Most viral diseases are latent in bee colonies and are rarely a problem. However, viral infections can be exacerbated by stressful situations and can then have serious consequences for bees. Since the introduction of Varroa destructor in 1983, a number of viruses have started to play a more prominent role in the health of bee colonies.

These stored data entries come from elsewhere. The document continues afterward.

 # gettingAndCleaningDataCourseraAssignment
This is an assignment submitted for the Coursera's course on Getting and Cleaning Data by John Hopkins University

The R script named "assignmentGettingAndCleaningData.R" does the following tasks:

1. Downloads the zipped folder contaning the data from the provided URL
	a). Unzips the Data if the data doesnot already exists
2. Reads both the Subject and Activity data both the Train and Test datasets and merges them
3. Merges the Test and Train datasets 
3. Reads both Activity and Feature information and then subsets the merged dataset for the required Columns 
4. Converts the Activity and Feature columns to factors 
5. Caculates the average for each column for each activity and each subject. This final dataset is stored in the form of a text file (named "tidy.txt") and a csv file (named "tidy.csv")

At least 23 viruses are known to be associated with the genus Apis (De Miranda et al. 2012; Runckel et al. 2011; Bromenshenk et al. 2010). In general, viruses are latent in honeybee populations and cause little or no damage to bee colonies. However, virus replication may be stimulated or activated (usually in stress situations), resulting in the emergence of disease symptoms. This can cause incidental damage or even colony mortality.
Deformed Wing Virus (DWV)
An exception to this rule is the Deformed Wing Virus (DWV). Due to the introduction of Varroa destructor, this virus has become a serious threat (Martin et al. 2012) and is now a structural problem for the health of honeybees. It is primarily caused by the effective transmission of DWV by Varroa mite; the virus also replicates in Varroa mites. In addition, Varroa mites cause an immune response when they feed on bees. This immune response activates the replication of virus particles in bee tissue. DWV can cause physical symptoms such as deformed wings, which in turns affect bee lifespan.

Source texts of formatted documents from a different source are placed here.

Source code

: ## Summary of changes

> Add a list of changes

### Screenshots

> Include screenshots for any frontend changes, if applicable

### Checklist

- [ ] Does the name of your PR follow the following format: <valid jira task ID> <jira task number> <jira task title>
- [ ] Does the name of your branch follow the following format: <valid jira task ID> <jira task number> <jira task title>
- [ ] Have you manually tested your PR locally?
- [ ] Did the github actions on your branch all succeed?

Chronic Bee Paralysis Virus (CBPV)
During long, cold periods in the growing season, the Chronic Bee Paralysis Virus (CBPV) can become a problem. This virus causes paralysis. Bees infected with this virus can be identified by their black colour and their lack of hair.
Viruses are receiving increasing attention because the techniques to detect viruses have improved, providing more insight into the role they play in the health of bees. In relationship to bee mortality, Bees@wur is also conducting research into:
Which viruses are present in Europe?
|Acute Bee Paralysis Virus (ABPV)||+|
|Kashmir Bee Virus (KBV)||+|
|Israeli Acute Paralysis Virus (IAPV)||+|
|Black Queen Cell Virus (BQCV)||+|
|Deformed Wing Virus (DWV)||+|
|Varroa destructor Virus 1 (VDV-1)||+|
|Sacbrood Virus (SBV)||+|
|Slow Bee Paralysis Virus (SBPV)||+|
|Chronic Bee Paralysis Virus (CBPV)||+|
|Cloudy Wing Virus (CWV)||+|
|Bee Virus X (BVX)||+|
|Bee Virus Y (BVY)||+|
|Arkansas Bee Virus (ABV)||?|
|Berkeley Bee Virus (BBPV)||?|
|Macula-like Virus (MLV)||+|
|Fliamentous Virus (AmFv)||+|
|Apis Iridescent Virus (AIV)||?|
|Aphid Lethal Paralysis virus (ALPV)||?|
|Big Sioux River virus (BSRV)||?|
|Lake Sinaï Virus 1 (LSV1)||?|
|Lake Sinaï Virus 2 (LSV2)||?|
|Invertebrate Iridescence Virus (IIV)||?|
Publications of third parties
- Dainat et al 2012 Dead or alive: deformed Wing Virus and Varroa destructor reduce the life span of winter honey bees. Appl. Environ. Mircobiol.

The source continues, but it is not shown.